* _HOW TO COMPLETE THIS TASK_
Repeat the records below verbatim, and do not copy their pictures.

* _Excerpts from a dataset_
>>

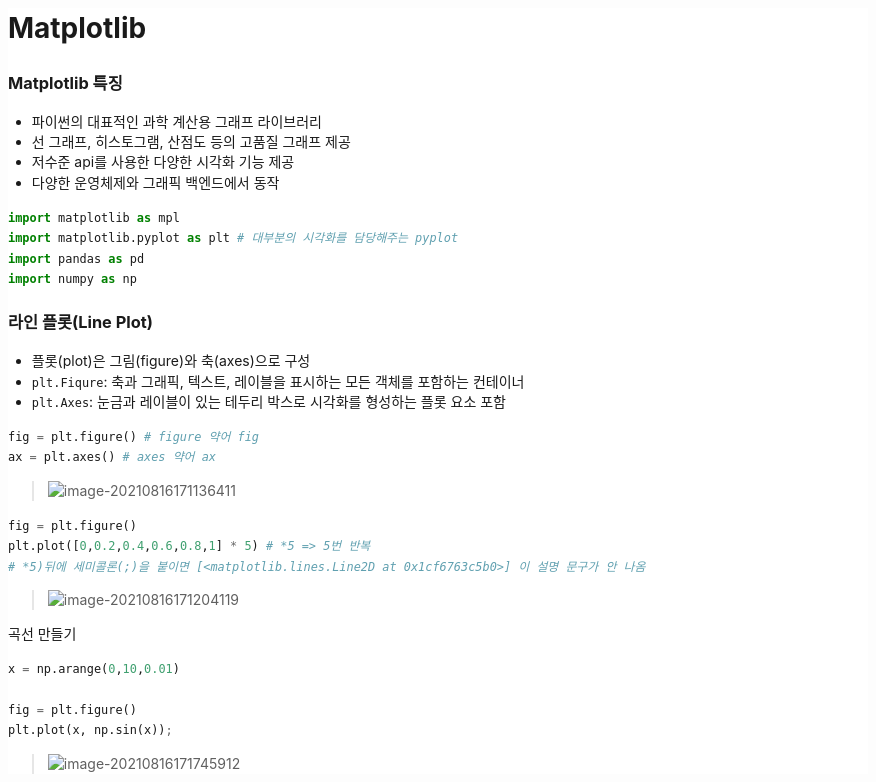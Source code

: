 # Matplotlib

### Matplotlib 특징

- 파이썬의 대표적인 과학 계산용 그래프 라이브러리
- 선 그래프, 히스토그램, 산점도 등의 고품질 그래프 제공
- 저수준 api를 사용한 다양한 시각화 기능 제공
- 다양한 운영체제와 그래픽 백엔드에서 동작

```python
import matplotlib as mpl
import matplotlib.pyplot as plt # 대부분의 시각화를 담당해주는 pyplot
import pandas as pd
import numpy as np
```



### 라인 플롯(Line Plot)

- 플롯(plot)은 그림(figure)와 축(axes)으로 구성
- `plt.Fiqure`: 축과 그래픽, 텍스트, 레이블을 표시하는 모든 객체를 포함하는 컨테이너
- `plt.Axes`: 눈금과 레이블이 있는 테두리 박스로 시각화를 형성하는 플롯 요소 포함

```python
fig = plt.figure() # figure 약어 fig
ax = plt.axes() # axes 약어 ax
```

> ![image-20210816171136411](C:/Users/NaEunSu/AppData/Roaming/Typora/typora-user-images/image-20210816171136411.png)



```python
fig = plt.figure()
plt.plot([0,0.2,0.4,0.6,0.8,1] * 5) # *5 => 5번 반복
# *5)뒤에 세미콜론(;)을 붙이면 [<matplotlib.lines.Line2D at 0x1cf6763c5b0>] 이 설명 문구가 안 나옴
```

> ![image-20210816171204119](C:/Users/NaEunSu/AppData/Roaming/Typora/typora-user-images/image-20210816171204119.png)



곡선 만들기

```python
x = np.arange(0,10,0.01)

fig = plt.figure()
plt.plot(x, np.sin(x));
```

> ![image-20210816171745912](C:/Users/NaEunSu/AppData/Roaming/Typora/typora-user-images/image-20210816171745912.png)


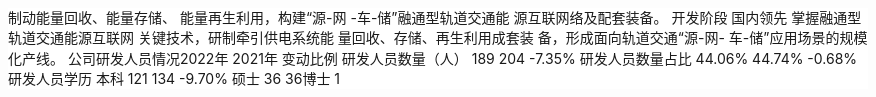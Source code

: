 制动能量回收、能量存储、
能量再生利用，构建“源-网
-车-储”融通型轨道交通能
源互联网络及配套装备。
开发阶段
国内领先
掌握融通型轨道交通能源互联网
关键技术，研制牵引供电系统能
量回收、存储、再生利用成套装
备，形成面向轨道交通“源-网-
车-储”应用场景的规模化产线。
公司研发人员情况2022年
2021年
变动比例
研发人员数量（人）
189
204
-7.35%
研发人员数量占比
44.06%
44.74%
-0.68%
研发人员学历
本科
121
134
-9.70%
硕士
36
36博士
1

<<

* _REPLY TO THE TASK_
Source code

: # Matplotlib

### Matplotlib 특징

- 파이썬의 대표적인 과학 계산용 그래프 라이브러리
- 선 그래프, 히스토그램, 산점도 등의 고품질 그래프 제공
- 저수준 api를 사용한 다양한 시각화 기능 제공
- 다양한 운영체제와 그래픽 백엔드에서 동작

```python
import matplotlib as mpl
import matplotlib.pyplot as plt # 대부분의 시각화를 담당해주는 pyplot
import pandas as pd
import numpy as np
```



### 라인 플롯(Line Plot)

- 플롯(plot)은 그림(figure)와 축(axes)으로 구성
- `plt.Fiqure`: 축과 그래픽, 텍스트, 레이블을 표시하는 모든 객체를 포함하는 컨테이너
- `plt.Axes`: 눈금과 레이블이 있는 테두리 박스로 시각화를 형성하는 플롯 요소 포함

```python
fig = plt.figure() # figure 약어 fig
ax = plt.axes() # axes 약어 ax
```

> ![image-20210816171136411](C:/Users/NaEunSu/AppData/Roaming/Typora/typora-user-images/image-20210816171136411.png)



```python
fig = plt.figure()
plt.plot([0,0.2,0.4,0.6,0.8,1] * 5) # *5 => 5번 반복
# *5)뒤에 세미콜론(;)을 붙이면 [<matplotlib.lines.Line2D at 0x1cf6763c5b0>] 이 설명 문구가 안 나옴
```

> ![image-20210816171204119](C:/Users/NaEunSu/AppData/Roaming/Typora/typora-user-images/image-20210816171204119.png)



곡선 만들기

```python
x = np.arange(0,10,0.01)

fig = plt.figure()
plt.plot(x, np.sin(x));
```

> ![image-20210816171745912](C:/Users/NaEunSu/AppData/Roaming/Typora/typora-user-images/image-20210816171745912.png)


Source code

: 制动能量回收、能量存储、
能量再生利用，构建“源-网
-车-储”融通型轨道交通能
源互联网络及配套装备。
开发阶段
国内领先
掌握融通型轨道交通能源互联网
关键技术，研制牵引供电系统能
量回收、存储、再生利用成套装
备，形成面向轨道交通“源-网-
车-储”应用场景的规模化产线。
公司研发人员情况2022年
2021年
变动比例
研发人员数量（人）
189
204
-7.35%
研发人员数量占比
44.06%
44.74%
-0.68%
研发人员学历
本科
121
134
-9.70%
硕士
36
36博士
1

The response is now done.